Whilst van Gaal, who has since moved on to manage Manchester United, employed a defensive 5-3-2 in Brazil, Hiddink went back to the Netherlands’ more usual 4-3-3 system in Prague. The Czechs scored the winning goal in added time. “I was livid,” said Hiddink, who bided his time before commenting on the performance in which several players were nowhere near at their best.
Next up for the Netherlands on 13 October is an away game in Iceland who surprisingly beat Turkey 3-0 in their first game. The northern Europeans’ task was made easier by the sending off of Ömer Toprak with the score at 1-0. “We played very well for the whole of the 90 minutes. The first half was fantastic and the second really good,” said goal-scorer Kolbeinn Sigthórsson.
The Turks will be looking to redeem themselves at home against the Czech Republic on 10 October.
Other teams forced to return home early from Brazil after the group matches however got off to a good start in EURO 2016 qualifying. England played convincingly to beat Switzerland 2-0 in Group E – both goals in Basel were scored by Danny Welbeck. The Three Lions will now meet San Marino in Wembley on 9 October before travelling to Estonia for the away game on 12 October. As for the dethroned world champions Spain, their 5-1 win against Macedonia in Group C has warmed them up for the top game in Slovakia who themselves notched up three valuable points with a 1-0 success in the Ukraine.
The biggest euphoria after a bitter World Cup exit has however been felt in Italy who first beat the Netherlands in a friendly and then chalked up their first win in Norway for 77 years when beating the Scandinavians 2-0 in Group H.
They will be looking to add a further six points in the games against Azerbaijan (10 October) and then away in Malta (13 October). Antonio Conte, who after winning the league championship three times in succession with Juventus was appointed the new national coach when Cesare Prandelli stepped down after the World Cup, has come in for a lot of praise. He didn’t select Mario Balotelli for his first games in charge saying he only wanted real workhorses in his team.
The second round of matches in EURO 2016 qualifying will open on 9 October with the top game in Group G when Sweden takes on Russia.
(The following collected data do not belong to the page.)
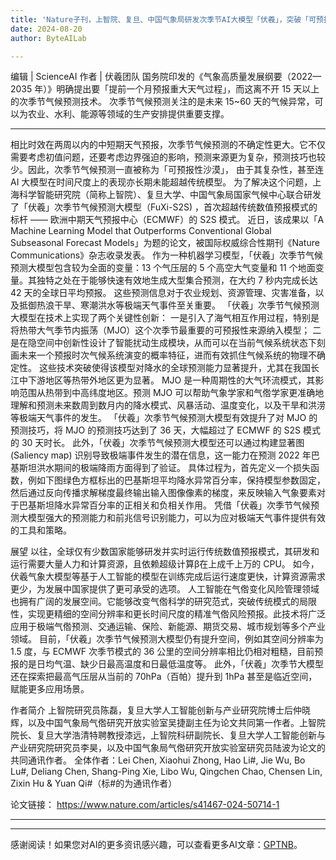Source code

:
 ```yaml
---
title: 'Nature子刊，上智院、复旦、中国气象局研发次季节AI大模型「伏羲」，突破「可预报性沙漠」'
date: 2024-08-20
author: ByteAILab

---
```


编辑 | ScienceAI
作者 | 伏羲团队
国务院印发的《气象高质量发展纲要（2022—2035 年）》明确提出要「提前一个月预报重大天气过程」，而这离不开 15 天以上的次季节气候预测技术。
次季节气候预测关注的是未来 15~60 天的气候异常，可以为农业、水利、能源等领域的生产安排提供重要支撑。

---

相比时效在两周以内的中短期天气预报，次季节气候预测的不确定性更大。它不仅需要考虑初值问题，还要考虑边界强迫的影响，预测来源更为复杂，预测技巧也较少。因此，次季节气候预测一直被称为「可预报性沙漠」，
由于其复杂性，甚至连 AI 大模型在时间尺度上的表现亦长期未能超越传统模型。
为了解决这个问题，上海科学智能研究院（简称上智院）、复旦大学、中国气象局国家气候中心联合研发了「伏羲」次季节气候预测大模型（FuXi-S2S) ，首次超越传统数值预报模式的标杆 —— 欧洲中期天气预报中心（ECMWF）的 S2S 模式。
近日，该成果以「A Machine Learning Model that Outperforms Conventional Global Subseasonal Forecast Models」为题的论文，被国际权威综合性期刊《Nature Communications》杂志收录发表。
作为一种机器学习模型，「伏羲」次季节气候预测大模型包含较为全面的变量：13 个气压层的 5 个高空大气变量和 11 个地面变量。其独特之处在于能够快速有效地生成大型集合预测，在大约 7 秒内完成长达 42 天的全球日平均预报。
这些预测信息对于农业规划、资源管理、灾害准备，以及抵御热浪干旱、寒潮洪水等极端天气事件至关重要。
「伏羲」次季节气候预测大模型在技术上实现了两个关键性创新：
一是引入了海气相互作用过程，特别是将热带大气季节内振荡（MJO）这个次季节最重要的可预报性来源纳入模型；
二是在隐空间中创新性设计了智能扰动生成模块，从而可以在当前气候系统状态下刻画未来一个预报时次气候系统演变的概率特征，进而有效抓住气候系统的物理不确定性。
这些技术突破使得该模型对降水的全球预测能力显著提升，尤其在我国长江中下游地区等热带外地区更为显著。
MJO 是一种周期性的大气环流模式，其影响范围从热带到中高纬度地区。预测 MJO 可以帮助气象学家和气倃学家更准确地理解和预测未来数周到数月内的降水模式、风暴活动、温度变化，以及干旱和洪涝等极端天气事件的发生。
「伏羲」次季节气候预测大模型有效提升了对 MJO 的预测技巧，将 MJO 的预测技巧达到了 36 天，大幅超过了 ECMWF 的 S2S 模式的 30 天时长。
此外，「伏羲」次季节气候预测大模型还可以通过构建显著图 (Saliency map) 识别导致极端事件发生的潜在信息，这一能力在预测 2022 年巴基斯坦洪水期间的极端降雨方面得到了验证。
具体过程为，首先定义一个损失函数，例如下图绿色方框标出的巴基斯坦平均降水异常百分率，保持模型参数固定，然后通过反向传播求解梯度最终输出输入图像像素的梯度，来反映输入气象要素对于巴基斯坦降水异常百分率的正相关和负相关作用。
凭借「伏羲」次季节气候预测大模型强大的预测能力和前兆信号识别能力，可以为应对极端天气事件提供有效的工具和策略。

展望
以往，全球仅有少数国家能够研发并实时运行传统数值预报模式，其研发和运行需要大量人力和计算资源，且依赖超级计算β在上成千上万的 CPU。
如今，伏羲气象大模型等基于人工智能的模型在训练完成后运行速度更快，计算资源需求更少，为发展中国家提供了更可承受的选项。
人工智能在气倃变化风险管理领域也拥有广阔的发展空间。它能够改变气倃科学的研究范式，突破传统模式的局限性，实现更精细的空间分辨率和更长时间尺度的精准气倃风险预报。此技术将广泛应用于极端气倃预测、交通运输、保险、新能源、期货交易、城市规划等多个产业领域。
目前，「伏羲」次季节气候预测大模型仍有提升空间，例如其空间分辨率为 1.5 度，与 ECMWF 次季节模式的 36 公里的空间分辨率相比仍相对粗糙，目前预报的是日均气温、缺少日最高温度和日最低温度等。
此外，「伏羲」次季节大模型还在探索把最高气压层从当前的 70hPa（百帕）提升到 1hPa 甚至是临近空间，赋能更多应用场景。

作者简介
上智院研究员陈磊，复旦大学人工智能创新与产业研究院博士后仲晓辉，以及中国气象局气倃研究开放实验室吴捷副主任为论文共同第一作者。上智院院长、复旦大学浩清特聘教授漆远，上智院科研副院长、复旦大学人工智能创新与产业研究院研究员李昊，以及中国气象局气倃研究开放实验室研究员陆波为论文的共同通讯作者。
全体作者：Lei Chen, Xiaohui Zhong, Hao Li#, Jie Wu, Bo Lu#, Deliang Chen, Shang-Ping Xie, Libo Wu, Qingchen Chao, Chensen Lin, Zixin Hu &amp; Yuan Qi#（标#的为通讯作者）

论文链接：
https://www.nature.com/articles/s41467-024-50714-1

---
---
感谢阅读！如果您对AI的更多资讯感兴趣，可以查看更多AI文章：[GPTNB](https://gptnb.com)。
In their opening encounters, the Russians profited from two own goals in the 4-0 win against outsiders Liechtenstein whilst Sweden returned from Austria with a 1-1 draw. Supposedly easier opponents await both teams after the top match on 12 October as Russia and Sweden will meet Moldova and Liechtenstein respectively.
A 2-1 home defeat against Cyprus at the start of their Group B campaign in September was a major setback for World Cup participants Bosnia-Herzegovina. It means they are under big pressure ahead of their home game on 13 October against Belgium who will be playing their first game.
A potentially interesting match is the one in Warsaw on 11 October when Poland host the world champions. Germany came out of their Group D game unscathed after beating Scotland 2-1 and this after a rather lacklustre performance when losing 4-2 to Argentina a few days earlier. The world No. 1 was not quite firing on all cylinders as coach Joachim Löw has been forced to change his team around. Poland did all that was expected of them when cruising to a 7-0 win against Gibraltar - Robert Lewandowski contributed four of the goals. “We want to win both matches,” said Löw who also looked ahead to the home duel against Ireland on 14 October. Poland has another tough game on its hands as they will host Scotland.
One doesn’t have to be a prophet to predict the second “week of football” will spring its surprises.